Trasplantes en el paraíso

José buitrón TRINIDAD Y TOBAGO

FIRMAS

Cómo reproduce el programa médico español en Trinidad

17 nov 2013 . Actualizado a las 07:00 h.

Trinidad es una isla del Caribe que, junto con Tobago, es una república desde 1962. Un país joven. Cuenta con un millón y medio de habitantes de origen africano e hindú principalmente, aunque también los hay de procedencia china, siria y libanesa.

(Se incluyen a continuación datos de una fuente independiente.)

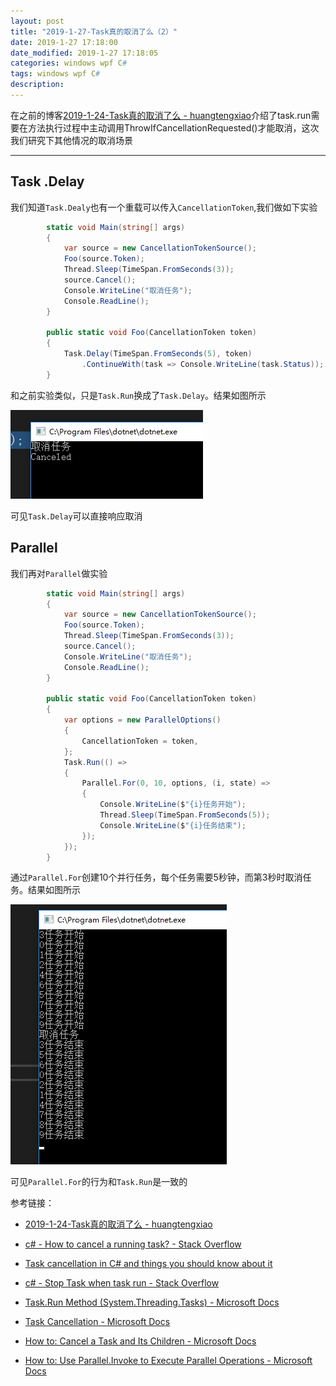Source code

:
 ```yaml
---
layout: post
title: "2019-1-27-Task真的取消了么（2）"
date: 2019-1-27 17:18:00
date_modified: 2019-1-27 17:18:05
categories: windows wpf C#
tags: windows wpf C#
description: 
---
```


在之前的博客[2019-1-24-Task真的取消了么 - huangtengxiao](https://xinyuehtx.github.io/post/Task%E7%9C%9F%E7%9A%84%E5%8F%96%E6%B6%88%E4%BA%86%E4%B9%88.html)介绍了task.run需要在方法执行过程中主动调用ThrowIfCancellationRequested()才能取消，这次我们研究下其他情况的取消场景

-----

## Task .Delay

我们知道`Task.Dealy`也有一个重载可以传入`CancellationToken`,我们做如下实验

```c#
        static void Main(string[] args)
        {
            var source = new CancellationTokenSource();
            Foo(source.Token);
            Thread.Sleep(TimeSpan.FromSeconds(3));
            source.Cancel();
            Console.WriteLine("取消任务");
            Console.ReadLine();
        }

        public static void Foo(CancellationToken token)
        {
            Task.Delay(TimeSpan.FromSeconds(5), token)
                .ContinueWith(task => Console.WriteLine(task.Status));
        }
```

和之前实验类似，只是`Task.Run`换成了`Task.Delay`。结果如图所示

![1548584708789](../media/1548584708789.png)

可见`Task.Delay`可以直接响应取消

## Parallel

我们再对`Parallel`做实验

```C#
        static void Main(string[] args)
        {
            var source = new CancellationTokenSource();
            Foo(source.Token);
            Thread.Sleep(TimeSpan.FromSeconds(3));
            source.Cancel();
            Console.WriteLine("取消任务");
            Console.ReadLine();
        }

        public static void Foo(CancellationToken token)
        {
            var options = new ParallelOptions()
            {
                CancellationToken = token,
            };
            Task.Run(() =>
            {
                Parallel.For(0, 10, options, (i, state) =>
                {
                    Console.WriteLine($"{i}任务开始");
                    Thread.Sleep(TimeSpan.FromSeconds(5));
                    Console.WriteLine($"{i}任务结束");
                });
            });
        }
```

通过`Parallel.For`创建10个并行任务，每个任务需要5秒钟，而第3秒时取消任务。结果如图所示

![1548585794347](../media/1548585794347.png)

可见`Parallel.For`的行为和`Task.Run`是一致的



参考链接：

- [2019-1-24-Task真的取消了么 - huangtengxiao](https://xinyuehtx.github.io/post/Task%E7%9C%9F%E7%9A%84%E5%8F%96%E6%B6%88%E4%BA%86%E4%B9%88.html)

- [c# - How to cancel a running task? - Stack Overflow](https://stackoverflow.com/questions/50232129/how-to-cancel-a-running-task)

- [Task cancellation in C# and things you should know about it](https://binary-studio.com/2015/10/23/task-cancellation-in-c-and-things-you-should-know-about-it/)

- [c# - Stop Task when task run - Stack Overflow](https://stackoverflow.com/questions/36911609/stop-task-when-task-run)

- [Task.Run Method (System.Threading.Tasks) - Microsoft Docs](https://docs.microsoft.com/en-us/dotnet/api/system.threading.tasks.task.run?redirectedfrom=MSDN&view=netframework-4.7.2#System_Threading_Tasks_Task_Run_System_Action_System_Threading_CancellationToken_)

- [Task Cancellation - Microsoft Docs](https://docs.microsoft.com/en-us/dotnet/standard/parallel-programming/task-cancellation?view=netframework-4.7.2)

- [How to: Cancel a Task and Its Children - Microsoft Docs](https://docs.microsoft.com/en-us/dotnet/standard/parallel-programming/how-to-cancel-a-task-and-its-children)

- [How to: Use Parallel.Invoke to Execute Parallel Operations - Microsoft Docs](https://docs.microsoft.com/en-us/dotnet/standard/parallel-programming/how-to-use-parallel-invoke-to-execute-parallel-operations)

Empecé a venir a Trinidad y Tobago hace dos años. La Sociedad Internacional de Trasplantes pidió ayuda para organizar y poner en marcha los programas de trasplantes. El reto merecía la pena, pero necesitábamos que alguien, con otros recursos distintos a los nuestros, formara parta de la alianza. Pensamos que Repsol, que tiene aquí, además de explotaciones petrolíferas y de gas, la sede de América Central, y la fundación apoyó tanto el proyecto, que sus directivos y personal lo viven con el mismo entusiasmo que nosotros. Una magnífica experiencia. Ojalá que la podamos reproducir en otros países y con otras empresas españolas porque los trasplantes son un instrumento de desarrollo sanitario; pero, sobre todo, son un instrumento de cohesión social: donar para cualquiera y recibir de cualquiera. Nos hacemos iguales.

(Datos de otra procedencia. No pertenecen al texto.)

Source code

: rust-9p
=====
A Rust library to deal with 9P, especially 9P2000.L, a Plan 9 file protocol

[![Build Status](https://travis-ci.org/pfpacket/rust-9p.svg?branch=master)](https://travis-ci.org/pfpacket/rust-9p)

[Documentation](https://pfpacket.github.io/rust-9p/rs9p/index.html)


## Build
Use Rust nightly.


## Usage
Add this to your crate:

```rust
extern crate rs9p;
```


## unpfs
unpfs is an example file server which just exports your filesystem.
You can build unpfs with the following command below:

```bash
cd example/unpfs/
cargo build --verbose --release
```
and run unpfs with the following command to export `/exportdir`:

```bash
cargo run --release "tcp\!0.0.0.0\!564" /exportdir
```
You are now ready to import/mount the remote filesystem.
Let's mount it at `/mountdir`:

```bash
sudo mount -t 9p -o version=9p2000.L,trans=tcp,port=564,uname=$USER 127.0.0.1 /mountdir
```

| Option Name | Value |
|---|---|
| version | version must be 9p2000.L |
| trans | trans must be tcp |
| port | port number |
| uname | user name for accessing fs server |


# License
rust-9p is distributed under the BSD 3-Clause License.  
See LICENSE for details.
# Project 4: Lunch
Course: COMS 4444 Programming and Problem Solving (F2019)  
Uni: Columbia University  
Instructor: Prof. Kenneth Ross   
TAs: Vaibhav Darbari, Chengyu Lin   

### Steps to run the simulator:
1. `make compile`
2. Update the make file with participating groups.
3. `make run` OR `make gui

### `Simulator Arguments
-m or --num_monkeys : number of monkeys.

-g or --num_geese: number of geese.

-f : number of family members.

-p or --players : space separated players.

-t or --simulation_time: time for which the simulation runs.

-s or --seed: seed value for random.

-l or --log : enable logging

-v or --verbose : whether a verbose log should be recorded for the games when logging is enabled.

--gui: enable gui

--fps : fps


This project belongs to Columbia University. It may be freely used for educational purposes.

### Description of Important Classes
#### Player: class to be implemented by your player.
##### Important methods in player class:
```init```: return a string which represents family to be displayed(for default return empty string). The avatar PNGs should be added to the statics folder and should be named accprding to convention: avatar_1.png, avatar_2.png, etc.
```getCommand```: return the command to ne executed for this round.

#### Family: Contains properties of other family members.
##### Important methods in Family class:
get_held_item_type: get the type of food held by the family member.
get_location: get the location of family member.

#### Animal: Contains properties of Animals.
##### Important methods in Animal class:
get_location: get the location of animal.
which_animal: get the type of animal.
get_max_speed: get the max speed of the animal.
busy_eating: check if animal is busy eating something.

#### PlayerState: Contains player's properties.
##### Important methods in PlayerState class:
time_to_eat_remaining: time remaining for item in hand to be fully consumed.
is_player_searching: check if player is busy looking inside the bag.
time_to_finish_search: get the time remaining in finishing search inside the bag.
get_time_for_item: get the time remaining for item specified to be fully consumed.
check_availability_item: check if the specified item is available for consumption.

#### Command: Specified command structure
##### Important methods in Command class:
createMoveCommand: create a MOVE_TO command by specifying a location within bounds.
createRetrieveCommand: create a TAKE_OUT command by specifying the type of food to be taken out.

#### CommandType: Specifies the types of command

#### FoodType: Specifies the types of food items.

La embajada de España ha sido otra de las fortalezas del proyecto, y el tercero fue el Chuac. Allí hemos formado, bajo la tutoría del doctor Antón Fernández, a tres especialistas en cuidados intensivos de los tres hospitales más importantes de aquí para que identifiquen a los donantes y obtenga el consentimiento de sus familias. También formamos a dos cirujanos para los procedimientos de extracción y trasplantes. En paralelo, con el doctor Javier Rodríguez, les prestamos nuestros conocimientos para los trasplantes renales de donante vivo.

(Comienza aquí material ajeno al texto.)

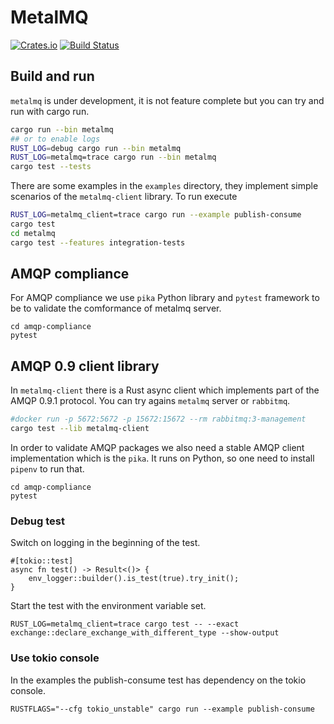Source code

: # MetalMQ

[![Crates.io][crates-badge]][crates-url]
[![Build Status][actions-badge]][actions-url]

[crates-badge]: https://img.shields.io/crates/v/metalmq.svg
[crates-url]: https://crates.io/crates/metalmq
[actions-badge]: https://github.com/jonasrichard/metalmq/workflows/CI/badge.svg
[actions-url]: https://github.com/jonasrichard/metalmq/actions?query=workflow%3ACI

## Build and run

`metalmq` is under development, it is not feature complete but you can try and run with cargo run.

```bash
cargo run --bin metalmq
## or to enable logs
RUST_LOG=debug cargo run --bin metalmq
RUST_LOG=metalmq=trace cargo run --bin metalmq
cargo test --tests
```

There are some examples in the `examples` directory, they implement simple scenarios of the
`metalmq-client` library. To run execute

```bash
RUST_LOG=metalmq_client=trace cargo run --example publish-consume
cargo test
cd metalmq
cargo test --features integration-tests
```

## AMQP compliance

For AMQP compliance we use `pika` Python library and `pytest` framework to be to validate
the comformance of metalmq server.

```
cd amqp-compliance
pytest
```

## AMQP 0.9 client library

In `metalmq-client` there is a Rust async client which implements part of the AMQP 0.9.1 protocol.
You can try agains `metalmq` server or `rabbitmq`.

```bash
#docker run -p 5672:5672 -p 15672:15672 --rm rabbitmq:3-management
cargo test --lib metalmq-client
```

In order to validate AMQP packages we also need a stable AMQP client implementation which is
the `pika`. It runs on Python, so one need to install `pipenv` to run that.

```
cd amqp-compliance
pytest
```

### Debug test

Switch on logging in the beginning of the test.

```
#[tokio::test]
async fn test() -> Result<()> {
    env_logger::builder().is_test(true).try_init();
}
```

Start the test with the environment variable set.

```
RUST_LOG=metalmq_client=trace cargo test -- --exact exchange::declare_exchange_with_different_type --show-output
```

### Use tokio console

In the examples the publish-consume test has dependency on the tokio console.

```
RUSTFLAGS="--cfg tokio_unstable" cargo run --example publish-consume
```
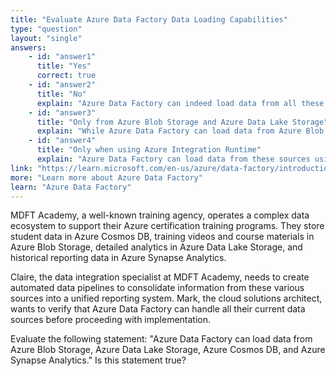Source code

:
 ```yaml
---
title: "Evaluate Azure Data Factory Data Loading Capabilities"
type: "question"
layout: "single"
answers:
    - id: "answer1"
      title: "Yes"
      correct: true
    - id: "answer2"
      title: "No"
      explain: "Azure Data Factory can indeed load data from all these Azure services and many more. It provides extensive connectivity options including Azure Blob Storage, Azure Data Lake Storage, Azure Cosmos DB, and Azure Synapse Analytics, plus external sources like Amazon S3."
    - id: "answer3"
      title: "Only from Azure Blob Storage and Azure Data Lake Storage"
      explain: "While Azure Data Factory can load data from Azure Blob Storage and Azure Data Lake Storage, it also supports many other sources including Azure Cosmos DB, Azure Synapse Analytics, and numerous external data sources."
    - id: "answer4"
      title: "Only when using Azure Integration Runtime"
      explain: "Azure Data Factory can load data from these sources using various integration runtime configurations, not exclusively Azure Integration Runtime. Self-hosted and SSIS integration runtimes also support these data sources."
link: "https://learn.microsoft.com/en-us/azure/data-factory/introduction"
more: "Learn more about Azure Data Factory"
learn: "Azure Data Factory"
---
```

MDFT Academy, a well-known training agency, operates a complex data ecosystem to support their Azure certification training programs. They store student data in Azure Cosmos DB, training videos and course materials in Azure Blob Storage, detailed analytics in Azure Data Lake Storage, and historical reporting data in Azure Synapse Analytics.

Claire, the data integration specialist at MDFT Academy, needs to create automated data pipelines to consolidate information from these various sources into a unified reporting system. Mark, the cloud solutions architect, wants to verify that Azure Data Factory can handle all their current data sources before proceeding with implementation. 

Evaluate the following statement: "Azure Data Factory can load data from Azure Blob Storage, Azure Data Lake Storage, Azure Cosmos DB, and Azure Synapse Analytics." Is this statement true?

Los resultados son esperanzadores. Partíamos de la incredulidad de muchos profesionales que no confiaban en la respuesta de la ciudadanía. Nuestra experiencia en España nos enseñó que cuando los profesionales tienen los conocimientos necesarios y, sobre todo, la sensibilidad para acercarse a las familias, siempre hay respuesta positiva. Solo que lleva tiempo.

Mi final en el hospital de A Coruña lo he entendido como una oportunidad para poder dedicarme más intensamente al proyecto de Trinidad. Para mí es una suerte poder seguir ejerciendo y espero que mi experiencia sirva para impulsar y consolidar el Programa de Trasplantes de Trinidad.

La vida cotidiana aquí me resulta fácil, cada día más. Soy amigo de los médicos que pasaron por Coruña. Me siento muy bien atendido por Repsol y por la Embajada española. Me comunico fácilmente con mi entorno profesional, amigos y familia y tengo la suerte, en fin, de poder contar esta rica experiencia a La Voz de Galicia para que otros amigos y ciudadanos la compartan. No se puede pedir más.

Espero que en dos o tres años pueda contarles que en Trinidad y Tobago hay un Programa de Trasplantes que reproduce el modelo español y la idiosincrasia y singularidad del Hospital Universitario de A Coruña. Todo un sueño. Una gran esperanza. Una ilusión que me permite mantener la sonrisa.